While still in the "red herring" phase, Janus said in preliminary prospectuses filed with the Securities and Exchange Commission that it expects to offer A shares and R shares, beginning Sept. 30. Class A equity fund shares will carry an estimated upfront sales commission of 5.75% with an opportunity for breakpoint discounts that could bring the front-end load as low as 2%, Janus said. The R shares will be reserved mainly for 401(k) plans and will carry an ongoing annual expense of roughly 1.45%, which includes administrative costs and a 12b-1 fee that inevitably goes to the broker.
"It's really about Janus offering appropriately priced options for investors who want to use a broker or other financial intermediary," a Janus spokesperson told Money Management Executive. "We're still very much committed to the direct no-load business. From our perspective, we're looking at how our shareholders want to do business with Janus." The new share classes are being added to the firm's existing Advisor Series lineup, which has been offered through brokers since 2000.
With its latest initiative, Janus follows the trend that has emerged in recent years of firms migrating from strictly direct-sold products to selling products through third parties and distributors. Strong Financial recently purchased by Wells Fargo, shifted toward the broker/dealer channel to gain critical mass. Oakmark Investments and Dodge & Cox switched to the fund supermarkets and have enjoyed success. "Most firms that have switched to the broker-sold channel definitely have positive flows," Price said.
The harsh lessons of the tech bubble have had a significant impact on asset managers in that they have come to the realization that they cannot pin their hopes of selling mutual funds to soaring stock prices. In the same respect, more and more investors are looking for help from professionals after seeing their retirement savings wiped out by a colossal collapse of the stock market. "The number of direct do-it-yourself investors is declining," Price said. "More investors would like help from a financial consultant or broker."

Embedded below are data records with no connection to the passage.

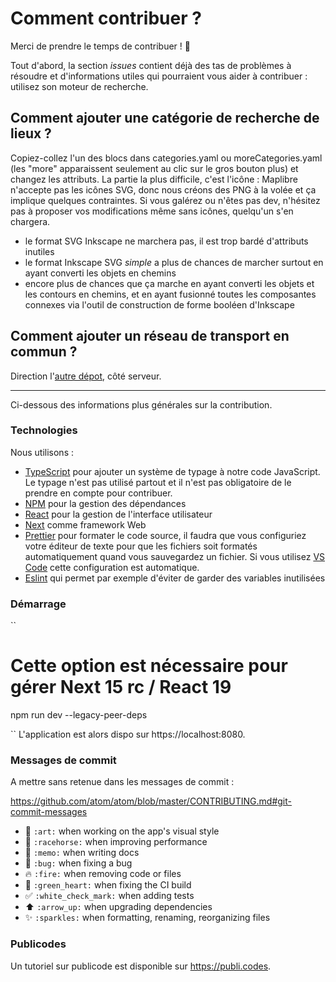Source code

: # Comment contribuer ?

Merci de prendre le temps de contribuer ! 🎉

Tout d'abord, la section _issues_ contient déjà des tas de problèmes à résoudre et d'informations utiles qui pourraient vous aider à contribuer : utilisez son moteur de recherche. 

## Comment ajouter une catégorie de recherche de lieux ? 

Copiez-collez l'un des blocs dans categories.yaml ou moreCategories.yaml (les "more" apparaissent seulement au clic sur le gros bouton plus) et changez les attributs. 
La partie la plus difficile, c'est l'icône : Maplibre n'accepte pas les icônes SVG, donc nous créons des PNG à la volée et ça implique quelques contraintes. Si vous galérez ou n'êtes pas dev, n'hésitez pas à proposer vos modifications même sans icônes, quelqu'un s'en chargera. 

- le format SVG Inkscape ne marchera pas, il est trop bardé d'attributs inutiles
- le format Inkscape SVG _simple_ a plus de chances de marcher surtout en ayant converti les objets en chemins
- encore plus de chances que ça marche en ayant converti les objets et les contours en chemins, et en ayant fusionné toutes les composantes connexes via l'outil de construction de forme booléen d'Inkscape

## Comment ajouter un réseau de transport en commun ? 

Direction l'[autre dépot](https://github.com/laem/gtfs), côté serveur.  

---------------

Ci-dessous des informations plus générales sur la contribution.

### Technologies

Nous utilisons :

-   [TypeScript](https://www.typescriptlang.org) pour ajouter un système de typage à notre code JavaScript. Le typage n'est pas utilisé partout et il n'est pas obligatoire de le prendre en compte pour contribuer.
-   [NPM](https://npmjs.com) pour la gestion des dépendances
-   [React](https://reactjs.org) pour la gestion de l'interface utilisateur
-   [Next](https://nextjs.org) comme framework Web
-   [Prettier](https://prettier.io/) pour formater le code source, il faudra que vous configuriez votre éditeur de texte pour que les fichiers soit formatés automatiquement quand vous sauvegardez un fichier. Si vous utilisez [VS Code](https://code.visualstudio.com/) cette configuration est automatique.
-   [Eslint](http://eslint.org) qui permet par exemple d'éviter de garder des variables inutilisées

### Démarrage

`` 
# Cette option est nécessaire pour gérer Next 15 rc / React 19
npm run dev --legacy-peer-deps

``
L'application est alors dispo sur https://localhost:8080.

### Messages de commit

A mettre sans retenue dans les messages de commit :

https://github.com/atom/atom/blob/master/CONTRIBUTING.md#git-commit-messages

-   🎨 `:art:` when working on the app's visual style
-   🐎 `:racehorse:` when improving performance
-   📝 `:memo:` when writing docs
-   🐛 `:bug:` when fixing a bug
-   🔥 `:fire:` when removing code or files
-   💚 `:green_heart:` when fixing the CI build
-   ✅ `:white_check_mark:` when adding tests
-   ⬆️ `:arrow_up:` when upgrading dependencies
-   :sparkles: `:sparkles:` when formatting, renaming, reorganizing files

### Publicodes

Un tutoriel sur publicode est disponible sur https://publi.codes.
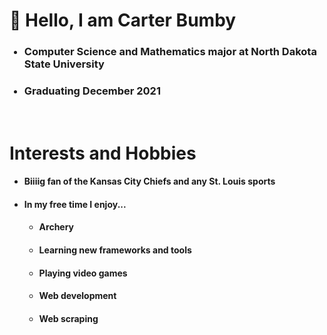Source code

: # :wave: Hello, I am Carter Bumby
<ul>
  <h3><li>Computer Science and Mathematics major at North Dakota State University</li></h3>
  <h3><li>Graduating December 2021</li></h3>
</ul>
<br>

# Interests and Hobbies
<ul>
  <h4><li>Biiiig fan of the Kansas City Chiefs and any St. Louis sports</li></h4>
  <h4><li>In my free time I enjoy...</li></h4>
  <ul>
    <h4><li>Archery</li></h4>
    <h4><li>Learning new frameworks and tools</li></h4>
    <h4><li>Playing video games</li></h4>
    <h4><li>Web development</li></h4>
    <h4><li>Web scraping</li></h4>
  </ul>
</ul>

The current regulatory landscape may also play a factor, as the SEC is examining ways to improve transparency and eliminate conflicts of interest from the fee structure employed by mutual funds. For example, rule 12b-1, originally intended to defray marketing costs to help funds achieve economies of scale, has been used as an extra incentive for brokers to pitch certain funds. Although Janus denied that rule 12b-1 factored into its decision, some industry professionals believe it may have been a pre-emptive strike ahead of further SEC regulations. "Rule 12b-1 is going to get revised, making it less of an option for fund companies to use it to pay for distribution," Price said.
As for Janus, it will be tough to shake the bad reputation it has earned in recent years. In the end, it comes down to performance. "That's their challenge," Lee said. "It's going to take a lot of blocking and tackling, but if performance over time is good, eventually [the scandal] will recede into the background." The average Janus equity fund has posted a 13% return in the one-year period ended Aug. 11.